By Nomalanga Moyo
SW Radio Africa
21 January 2014
Civil service unions have accepted the government’s offer of a $79 salary increment, which will see the lowest-paid worker earning a monthly wage of $375.
The civil servants had wanted the lowest paid worker to earn $540, in line with the poverty datum line, and as promised by Mugabe during last year’s elections.
But this was rejected by the government which says it has no money. Union representatives told the press that their hopes were now pinned on the mid-term budget review to achieve a decent wage.
Progressive Teachers Union President, Takavafira Zhou, said teachers, whose salaries have been increased by $54, were not buying the claim that there is no money.
“Government just does not prioritise education or value the civil service. How can they say there is no money when the country has all these mineral resources?
“We have a self-centred government that priorities looting, nepotism and all the ‘isms’ you can think of at the expense of its workers,” Zhou told SW Radio Africa Tuesday.
He said the $54 dollars government offer will see teachers, regardless of years in service, earning a salary of $500 to $530, which is still below the poverty threshold.
“The government has negotiated in bad faith. They took our position paper and tweaked it, and never exchanged theirs until we went into discussions.”
Zhou said they would now focus on negotiating with their employer over the promised non-monetary incentives, which include housing stands.
“Even with these incentives, there is no clarity or indication of how and when the government will begin to roll them out.

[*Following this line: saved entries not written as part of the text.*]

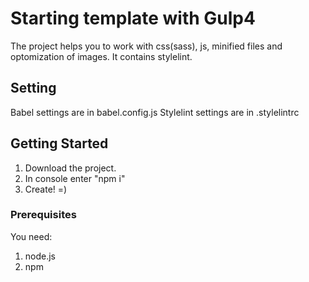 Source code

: # Starting template with Gulp4
The project helps you to work with css(sass), js, minified files and optomization of images. It contains stylelint.

## Setting
Babel settings are in babel.config.js
Stylelint settings are in .stylelintrc

## Getting Started
1. Download the project.
2. In console enter "npm i"
3. Create! =)

### Prerequisites
You need:
1. node.js
2. npm

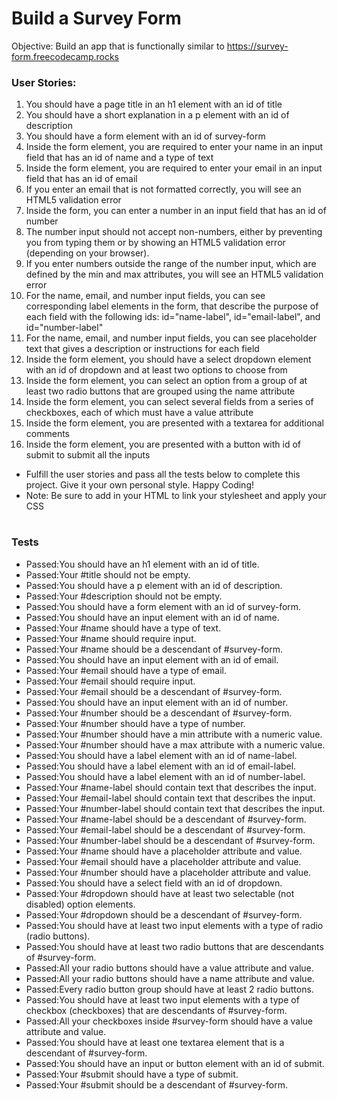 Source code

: # Build a Survey Form
Objective: Build an app that is functionally similar to https://survey-form.freecodecamp.rocks

### User Stories:

1. You should have a page title in an h1 element with an id of title
2. You should have a short explanation in a p element with an id of description
3. You should have a form element with an id of survey-form
4. Inside the form element, you are required to enter your name in an input field that has an id of name and a type of text
5. Inside the form element, you are required to enter your email in an input field that has an id of email
6. If you enter an email that is not formatted correctly, you will see an HTML5 validation error
7. Inside the form, you can enter a number in an input field that has an id of number
8. The number input should not accept non-numbers, either by preventing you from typing them or by showing an HTML5 validation error (depending on your browser).
9. If you enter numbers outside the range of the number input, which are defined by the min and max attributes, you will see an HTML5 validation error
10. For the name, email, and number input fields, you can see corresponding label elements in the form, that describe the purpose of each field with the following ids: id="name-label", id="email-label", and id="number-label"
11. For the name, email, and number input fields, you can see placeholder text that gives a description or instructions for each field
12. Inside the form element, you should have a select dropdown element with an id of dropdown and at least two options to choose from
13. Inside the form element, you can select an option from a group of at least two radio buttons that are grouped using the name attribute
14. Inside the form element, you can select several fields from a series of checkboxes, each of which must have a value attribute
15. Inside the form element, you are presented with a textarea for additional comments
16. Inside the form element, you are presented with a button with id of submit to submit all the inputs
- Fulfill the user stories and pass all the tests below to complete this project. Give it your own personal style. Happy Coding!
- Note: Be sure to add <link rel="stylesheet" href="styles.css"> in your HTML to link your stylesheet and apply your CSS
#
### Tests
- Passed:You should have an h1 element with an id of title.
- Passed:Your #title should not be empty.
- Passed:You should have a p element with an id of description.
- Passed:Your #description should not be empty.
- Passed:You should have a form element with an id of survey-form.
- Passed:You should have an input element with an id of name.
- Passed:Your #name should have a type of text.
- Passed:Your #name should require input.
- Passed:Your #name should be a descendant of #survey-form.
- Passed:You should have an input element with an id of email.
- Passed:Your #email should have a type of email.
- Passed:Your #email should require input.
- Passed:Your #email should be a descendant of #survey-form.
- Passed:You should have an input element with an id of number.
- Passed:Your #number should be a descendant of #survey-form.
- Passed:Your #number should have a type of number.
- Passed:Your #number should have a min attribute with a numeric value.
- Passed:Your #number should have a max attribute with a numeric value.
- Passed:You should have a label element with an id of name-label.
- Passed:You should have a label element with an id of email-label.
- Passed:You should have a label element with an id of number-label.
- Passed:Your #name-label should contain text that describes the input.
- Passed:Your #email-label should contain text that describes the input.
- Passed:Your #number-label should contain text that describes the input.
- Passed:Your #name-label should be a descendant of #survey-form.
- Passed:Your #email-label should be a descendant of #survey-form.
- Passed:Your #number-label should be a descendant of #survey-form.
- Passed:Your #name should have a placeholder attribute and value.
- Passed:Your #email should have a placeholder attribute and value.
- Passed:Your #number should have a placeholder attribute and value.
- Passed:You should have a select field with an id of dropdown.
- Passed:Your #dropdown should have at least two selectable (not disabled) option elements.
- Passed:Your #dropdown should be a descendant of #survey-form.
- Passed:You should have at least two input elements with a type of radio (radio buttons).
- Passed:You should have at least two radio buttons that are descendants of #survey-form.
- Passed:All your radio buttons should have a value attribute and value.
- Passed:All your radio buttons should have a name attribute and value.
- Passed:Every radio button group should have at least 2 radio buttons.
- Passed:You should have at least two input elements with a type of checkbox (checkboxes) that are descendants of #survey-form.
- Passed:All your checkboxes inside #survey-form should have a value attribute and value.
- Passed:You should have at least one textarea element that is a descendant of #survey-form.
- Passed:You should have an input or button element with an id of submit.
- Passed:Your #submit should have a type of submit.
- Passed:Your #submit should be a descendant of #survey-form. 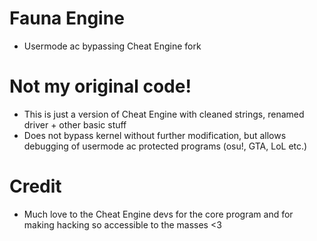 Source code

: # Fauna Engine
* Usermode ac bypassing Cheat Engine fork

# Not my original code!
* This is just a version of Cheat Engine with cleaned strings, renamed driver + other basic stuff
* Does not bypass kernel without further modification, but allows debugging of usermode ac protected programs (osu!, GTA, LoL etc.)

# Credit
* Much love to the Cheat Engine devs for the core program and for making hacking so accessible to the masses <3
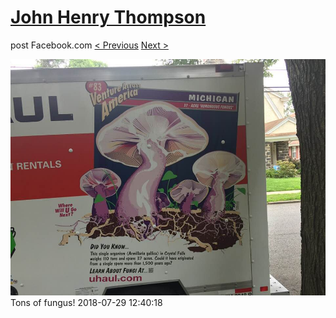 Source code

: # [John Henry Thompson](../README.md)
post Facebook.com
[< Previous](2018-07-30-1.md) [Next >](2018-03-18-1.md)

[![](../media/2018-07-29/Timeline-Photos-Tons-of-fungus.jpg)](../README.md)
Tons of fungus!
2018-07-29 12:40:18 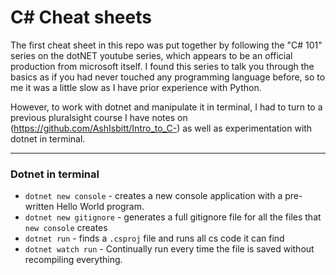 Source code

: # C# Cheat sheets

The first cheat sheet in this repo was put together by following the "C# 101" series on the 
dotNET youtube series, which appears to be an official production from microsoft itself. I found
this series to talk you through the basics as if you had never touched any programming language
before, so to me it was a little slow as I have prior experience with Python. 

However, to work with dotnet and manipulate it in terminal, I had to turn to a previous pluralsight
course I have notes on (https://github.com/AshIsbitt/Intro_to_C-) as well as experimentation with
dotnet in terminal. 

---

### Dotnet in terminal

* `dotnet new console` - creates a new console application with a pre-written Hello World program.
* `dotnet new gitignore` - generates a full gitignore file for all the files that `new console`
creates
* `dotnet run` - finds a `.csproj` file and runs all cs code it can find
* `dotnet watch run` - Continually run every time the file is saved without recompiling everything.
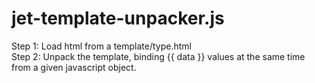 # jet-template-unpacker.js
Step 1: Load html <templates> from a template/type.html <br>
Step 2: Unpack the template, binding {{ data }} values at the same time from a given javascript object.

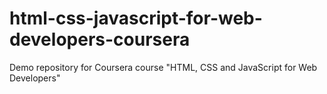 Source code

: # html-css-javascript-for-web-developers-coursera
Demo repository for Coursera course "HTML, CSS and JavaScript for Web Developers"
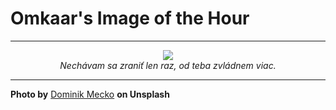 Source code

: # Omkaar's Image of the Hour

---

<div align="center">

<a href="https://unsplash.com/photos/a-woman-poses-inside-circular-structures-with-arms-out-u_uDbGllJXk">
  <img src="https://images.unsplash.com/photo-1753724223398-a79a9eda4624?crop=entropy&cs=tinysrgb&fit=max&fm=jpg&ixid=M3w3NjA2Nzh8MHwxfHJhbmRvbXx8fHx8fHx8fDE3NTU0MDY4MDB8&ixlib=rb-4.1.0&q=80&w=1080" style="max-width:100%; height:auto;">
</a>

<br>
<i>Nechávam sa zraniť len raz, od teba zvládnem viac.</i>

</div>

---

**Photo by** [Dominik Mecko](https://unsplash.com/@janyck) **on Unsplash**
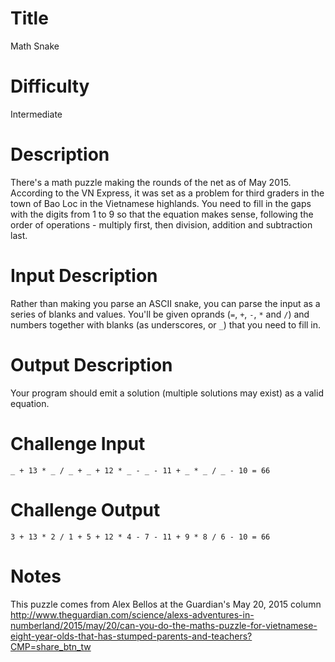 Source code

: # Title

Math Snake

# Difficulty

Intermediate

# Description

There's a math puzzle making the rounds of the net as of May 2015. According to the VN Express, it was set as a problem for third graders in the town of Bao Loc in the Vietnamese highlands. You need to fill in the gaps with the digits from 1 to 9 so that the equation makes sense, following the order of operations - multiply first, then division, addition and subtraction last.

# Input Description

Rather than making you parse an ASCII snake, you can parse the input as a series of blanks and values. You'll be given oprands (`=`, `+`, `-`, `*` and `/`) and numbers together with blanks (as underscores, or `_`) that you need to fill in. 

# Output Description

Your program should emit a solution (multiple solutions may exist) as a valid equation.

# Challenge Input

    _ + 13 * _ / _ + _ + 12 * _ - _ - 11 + _ * _ / _ - 10 = 66

# Challenge Output

    3 + 13 * 2 / 1 + 5 + 12 * 4 - 7 - 11 + 9 * 8 / 6 - 10 = 66

# Notes

This puzzle comes from Alex Bellos at the Guardian's May 20, 2015 column http://www.theguardian.com/science/alexs-adventures-in-numberland/2015/may/20/can-you-do-the-maths-puzzle-for-vietnamese-eight-year-olds-that-has-stumped-parents-and-teachers?CMP=share_btn_tw 
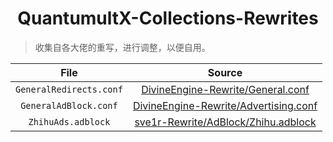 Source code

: <h1 align='center'>QuantumultX-Collections-Rewrites</h1>

> 收集自各大佬的重写，进行调整，以便自用。

|File|Source|
|:---:|:---:|
|`GeneralRedirects.conf`|[DivineEngine-Rewrite/General.conf](https://raw.githubusercontent.com/DivineEngine/Profiles/master/Quantumult/Rewrite/General.conf)|
|`GeneralAdBlock.conf`|[DivineEngine-Rewrite/Advertising.conf](https://github.com/DivineEngine/Profiles/blob/master/Quantumult/Rewrite/Block/Advertising.conf)|
|`ZhihuAds.adblock`|[sve1r-Rewrite/AdBlock/Zhihu.adblock](https://raw.githubusercontent.com/sve1r/Rules-For-Quantumult-X/main/Rewrite/AdBlock/Zhihu.adblock)| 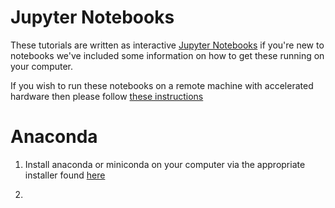 # Jupyter Notebooks

These tutorials are written as interactive [Jupyter Notebooks](https://jupyter-notebook.readthedocs.io/en/stable/) if you're new to notebooks we've included some information on how to get these running on your computer.

If you wish to run these notebooks on a remote machine with accelerated hardware then please follow [these instructions](https://github.com/cemac/cemac_generic/wiki/Jupyter-Notebooks-Via-SSH-Tunnelling)  

# Anaconda

1. Install anaconda or miniconda on your computer  via the appropriate installer found [here](https://conda.io/en/latest/miniconda.html)

2.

All we were told was that the government will approach the local authorities, but no time frame has been set,” Zhou added.
The union leader slammed other civil service unions for lacking a unity of purpose during negotiations.
“The government was able to get away with this paltry offer because some union representatives were quick to accept the employer’s position without even consulting the membership,” Zhou told SW Radio Africa.
The head of the Teachers’ Union of Zimbabwe, Manuel Nyawo, told the Newsday newspaper that they were unhappy with the offer but compromised in order to reach an agreement with government.